门户网站，可以通过指定相应的策略，防止爬虫程序进行数据的窃取
反反爬策略：破解反爬策略，获取数据

相关协议

robots.txt 协议：
- 君子协议。规定了网站中哪些数据可以被爬取，哪些不可以被爬取
http协议：
- 常用客户端与服务器的通信协议
常用请求头信息：
- user-Agent:请求载体的身份标识
- connection:请求完毕后是断开连接还是保持连接
常用响应头信息：
- content-type:服务器相应客户端的数据类型
https协议：
- 安全的超文本传输协议
加密方式：
- 对称密钥加密：
  密文和密钥均由客户机发送给服务器
  缺陷：密钥和密文可能会被中间机构拦截
- 非对称密钥加密：
  密文由客户机发送给服务器
  密钥由服务器发送给客户机
  缺陷：不能保证客户机拿到的密钥一定由服务器提供
- 证书密钥加密（https）：
  由第三方认证机制进行密钥防伪认证

requests模块 requests作用

模拟浏览器发送请求

response返回种类：
- text：文本格式
- json：json对象
- content：图片格式

UA伪装(反爬机制)

门户网站若检测到请求载体为request而不是浏览器,则会使得拒绝访问

聚焦爬虫数据解析分类

正则
bs4
xpath

bs4

数据解析原理
1. 标签定位
2. 提取标签属性中的数据值

bs4数据解析原理：

 1. 实例化beautysoup对象，并将源码数据加载到beautysoup中
 2. 通过调用beautysoup对象中相关属性和方法进行标签定位和数据提取

属性定位：
- soup.tagName:找到第一次出现的标签的属性
- soup.find():
  1. find(tagName):等同于soup.tagName
  2. find(tagName,class / attr / id …):按照属性进行定位
- soup.find_all():查找符合要求的所有标签（列表新式),也可以作为属性定位
- soup.select():
  1. 标签选择器
  2. 层级选择器：
  - 父标签 > 子标签（一个层即）
  - ‘ ’空格表示多个层即
- Attention:对于find和select的结果非同一对象
获取标签中的内容：
- soup.text
- soup.string
- soup.get_text()

代码样例（三国演义爬取）

import requests
import json
from bs4 import BeautifulSoup

if __name__ == "__main__":

    url = "https://www.shicimingju.com/book/sanguoyanyi.html"

    headers = {
        "User-Agent":"Mozilla/5.0 (Windows NT 10.0; Win64; x64) AppleWebKit/537.36 (KHTML, like Gecko) Chrome/94.0.4606.61 Safari/537.36"
    }

    response = requests.get(url=url,headers=headers)
    response.encoding = response.apparent_encoding #设置编码格式
    """
    其中 r.encoding 根据响应头中的 charset 判断网站编码，如果没有设置则默认返回 iso-8859-1 编码，而r.apparent_encoding
则通过网页内容来判断其编码。令r.encoding=r.apparent_encoding就不会出现乱码问题。
    """

    html = response.text

    # print(html)
    soup = BeautifulSoup(html,'lxml')
    muluList = soup.select(".book-mulu a")
    muluRecord = []
    for mulu in muluList:
        muluRecord.append(mulu.text)
    pageNum = len(muluRecord)
    dataTotalUrl = "https://www.shicimingju.com/book/sanguoyanyi/%d.html"
    for i,title in enumerate(muluRecord):
        dataUrl = dataTotalUrl%(i + 1)
        response = requests.get(url=dataUrl,headers=headers)
        response.encoding = response.apparent_encoding
        dataHtml = response.text

        dataSoup = BeautifulSoup(dataHtml,'lxml')

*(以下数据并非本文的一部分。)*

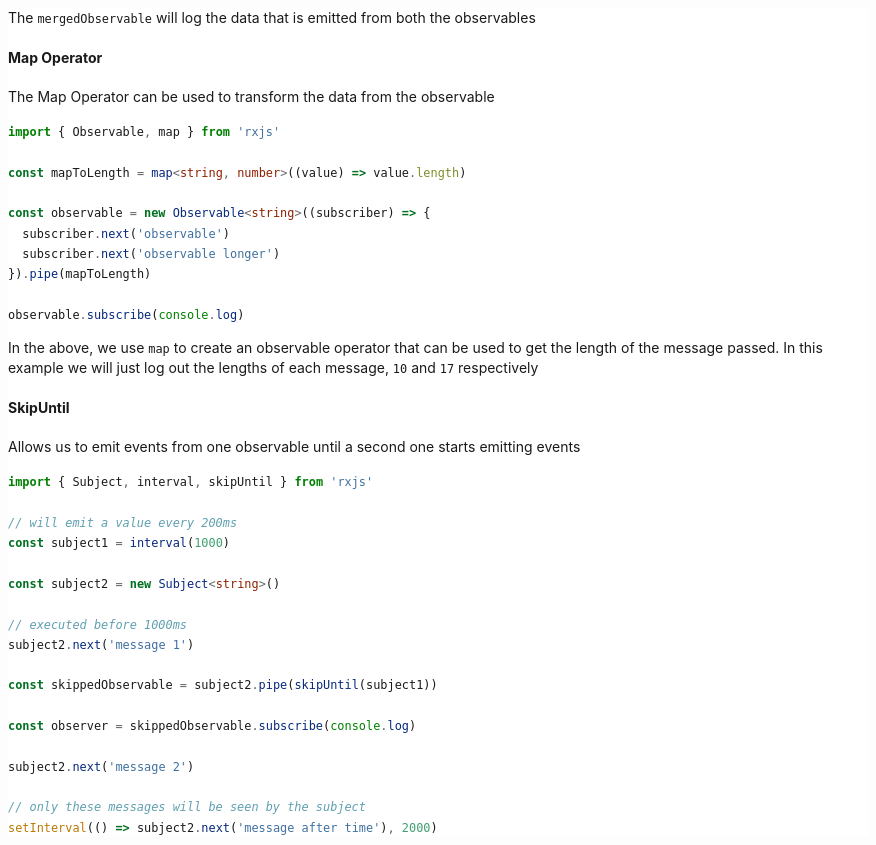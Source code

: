 The `mergedObservable` will log the data that is emitted from both the observables

#### Map Operator

The Map Operator can be used to transform the data from the observable

```ts
import { Observable, map } from 'rxjs'

const mapToLength = map<string, number>((value) => value.length)

const observable = new Observable<string>((subscriber) => {
  subscriber.next('observable')
  subscriber.next('observable longer')
}).pipe(mapToLength)

observable.subscribe(console.log)
```

In the above, we use `map` to create an observable operator that can be used to get the length of the message passed. In this example we will just log out the lengths of each message, `10` and `17` respectively

#### SkipUntil

Allows us to emit events from one observable until a second one starts emitting events

```ts
import { Subject, interval, skipUntil } from 'rxjs'

// will emit a value every 200ms
const subject1 = interval(1000)

const subject2 = new Subject<string>()

// executed before 1000ms
subject2.next('message 1')

const skippedObservable = subject2.pipe(skipUntil(subject1))

const observer = skippedObservable.subscribe(console.log)

subject2.next('message 2')

// only these messages will be seen by the subject
setInterval(() => subject2.next('message after time'), 2000)
```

        data = dataSoup.find("div",class_="chapter_content").text
        data = data.replace("　　","n")
        path = r"C:UsersY_chDesktopspider_testdatatextsanguo\" + title + ".txt"
        with open(path,'w',encoding="utf-8") as fp:
            fp.write(data)
            print("第%d篇下载完毕"%(i + 1)

xpath

数据解析原理：
1. 实例化etree对象，且需要将页面源码数据加载到被解析对象中去
2. 调用etree中的方法，配合着etree中的xpath方法定位
解析方法：
1. 将本地的html源码数据加载到etree中
  - etree.parse(filepath)
2. 可以将互联网上获得的源码数据加载到etree中去
  - etree.HTML(text)
xpath使用：
- 绝对路径:/xx/xx/x
- 省略路径：//xx
- 属性定位：//tagName[@attr = “”]
- 索引定位：//tagName[@attr=""]/xx
- 重复索引：//tagName[@attr]//p[pos]
- 文本获取：//tagName/text()
- 属性获取：//tagName/@attr

代码样例（4K图片爬取）

import json
from lxml import etree
import requests

if __name__ == "__main__":
    url = "https://pic.netbian.com/4kdongman/index_%d.html"

    headers = {
        "User-Agent":"Mozilla/5.0 (Windows NT 10.0; Win64; x64) AppleWebKit/537.36 (KHTML, like Gecko) Chrome/94.0.4606.61 Safari/537.36"
    }
    pageNum = 2

    for page in range(pageNum):
        if page == 0:
            new_url = "https://pic.netbian.com/4kdongman/"
        else:
            new_url = url % (page + 1)

        response = requests.get(url=new_url, headers=headers)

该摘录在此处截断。